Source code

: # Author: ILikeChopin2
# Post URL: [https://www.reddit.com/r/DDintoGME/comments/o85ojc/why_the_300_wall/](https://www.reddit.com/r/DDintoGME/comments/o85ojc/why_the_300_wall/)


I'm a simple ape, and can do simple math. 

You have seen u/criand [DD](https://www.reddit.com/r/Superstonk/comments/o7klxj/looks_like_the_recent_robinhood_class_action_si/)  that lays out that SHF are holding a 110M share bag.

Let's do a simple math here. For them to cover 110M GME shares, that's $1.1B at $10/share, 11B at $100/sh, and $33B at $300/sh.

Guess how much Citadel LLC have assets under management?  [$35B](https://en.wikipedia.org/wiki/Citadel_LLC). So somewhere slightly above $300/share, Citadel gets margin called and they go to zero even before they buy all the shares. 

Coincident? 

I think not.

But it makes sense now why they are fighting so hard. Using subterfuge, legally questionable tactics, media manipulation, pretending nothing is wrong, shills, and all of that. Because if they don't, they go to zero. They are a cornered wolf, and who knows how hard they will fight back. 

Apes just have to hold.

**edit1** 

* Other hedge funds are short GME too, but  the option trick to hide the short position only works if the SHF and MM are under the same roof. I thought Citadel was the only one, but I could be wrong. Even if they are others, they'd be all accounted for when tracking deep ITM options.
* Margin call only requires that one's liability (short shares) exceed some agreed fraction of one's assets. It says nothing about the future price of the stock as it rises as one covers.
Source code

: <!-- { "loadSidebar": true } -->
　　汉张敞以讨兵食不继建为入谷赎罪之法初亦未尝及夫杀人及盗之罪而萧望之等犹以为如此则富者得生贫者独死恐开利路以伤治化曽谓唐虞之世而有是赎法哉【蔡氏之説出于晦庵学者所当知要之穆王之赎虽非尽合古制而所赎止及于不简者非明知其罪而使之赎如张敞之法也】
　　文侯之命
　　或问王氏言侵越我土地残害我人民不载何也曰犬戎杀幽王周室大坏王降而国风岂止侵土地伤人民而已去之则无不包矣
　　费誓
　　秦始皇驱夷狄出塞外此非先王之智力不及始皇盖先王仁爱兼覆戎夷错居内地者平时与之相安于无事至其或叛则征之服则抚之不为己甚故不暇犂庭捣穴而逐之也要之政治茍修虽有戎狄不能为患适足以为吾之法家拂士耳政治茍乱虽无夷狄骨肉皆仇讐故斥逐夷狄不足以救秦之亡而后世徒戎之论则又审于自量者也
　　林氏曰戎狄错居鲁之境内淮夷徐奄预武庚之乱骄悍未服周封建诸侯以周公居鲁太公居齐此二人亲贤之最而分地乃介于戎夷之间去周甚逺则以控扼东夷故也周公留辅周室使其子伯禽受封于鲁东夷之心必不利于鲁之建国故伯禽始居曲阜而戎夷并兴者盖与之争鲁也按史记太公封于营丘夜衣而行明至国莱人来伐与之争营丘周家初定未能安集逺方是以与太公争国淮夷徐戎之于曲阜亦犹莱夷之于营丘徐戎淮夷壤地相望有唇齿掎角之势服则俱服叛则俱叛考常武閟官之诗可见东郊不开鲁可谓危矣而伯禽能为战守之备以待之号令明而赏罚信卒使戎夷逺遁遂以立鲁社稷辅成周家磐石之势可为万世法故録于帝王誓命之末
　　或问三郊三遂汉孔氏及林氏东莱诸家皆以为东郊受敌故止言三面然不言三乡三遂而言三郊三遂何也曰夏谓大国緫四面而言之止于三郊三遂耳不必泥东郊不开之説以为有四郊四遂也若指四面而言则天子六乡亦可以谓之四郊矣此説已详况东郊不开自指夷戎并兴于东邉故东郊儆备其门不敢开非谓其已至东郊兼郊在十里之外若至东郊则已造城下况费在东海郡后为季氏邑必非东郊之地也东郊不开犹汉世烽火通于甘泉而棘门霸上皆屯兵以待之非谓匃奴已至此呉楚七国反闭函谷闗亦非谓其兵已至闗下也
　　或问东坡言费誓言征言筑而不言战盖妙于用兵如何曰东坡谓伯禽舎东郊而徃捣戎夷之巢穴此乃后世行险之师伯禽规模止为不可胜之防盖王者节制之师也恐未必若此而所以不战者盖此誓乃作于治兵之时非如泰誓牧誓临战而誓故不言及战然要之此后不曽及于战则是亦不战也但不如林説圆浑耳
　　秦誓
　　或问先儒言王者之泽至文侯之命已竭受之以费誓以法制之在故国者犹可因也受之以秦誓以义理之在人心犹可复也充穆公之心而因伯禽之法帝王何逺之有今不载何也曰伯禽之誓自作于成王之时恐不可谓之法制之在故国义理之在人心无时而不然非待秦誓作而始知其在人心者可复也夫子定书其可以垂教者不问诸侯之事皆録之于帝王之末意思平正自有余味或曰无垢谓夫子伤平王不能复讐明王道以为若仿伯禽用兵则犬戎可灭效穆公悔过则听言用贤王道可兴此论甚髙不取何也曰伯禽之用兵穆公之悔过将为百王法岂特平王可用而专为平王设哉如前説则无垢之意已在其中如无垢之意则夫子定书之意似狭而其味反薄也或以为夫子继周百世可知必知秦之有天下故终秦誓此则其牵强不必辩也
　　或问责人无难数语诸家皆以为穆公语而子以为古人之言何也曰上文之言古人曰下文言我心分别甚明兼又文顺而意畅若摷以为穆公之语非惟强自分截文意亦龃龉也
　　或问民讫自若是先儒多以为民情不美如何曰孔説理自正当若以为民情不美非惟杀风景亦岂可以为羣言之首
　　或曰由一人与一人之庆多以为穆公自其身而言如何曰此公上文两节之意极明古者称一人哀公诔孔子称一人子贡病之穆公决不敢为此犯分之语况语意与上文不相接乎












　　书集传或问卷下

-=-=-=-=-

▶ TASK TO CARRY OUT
Within the records above, each line containing "Citadel" is to be returned.

▶ SOLUTION
Guess how much Citadel LLC have assets under management?  [$35B](https://en.wikipedia.org/wiki/Citadel_LLC). So somewhere slightly above $300/share, Citadel gets margin called and they go to zero even before they buy all the shares. 
* Other hedge funds are short GME too, but  the option trick to hide the short position only works if the SHF and MM are under the same roof. I thought Citadel was the only one, but I could be wrong. Even if they are others, they'd be all accounted for when tracking deep ITM options.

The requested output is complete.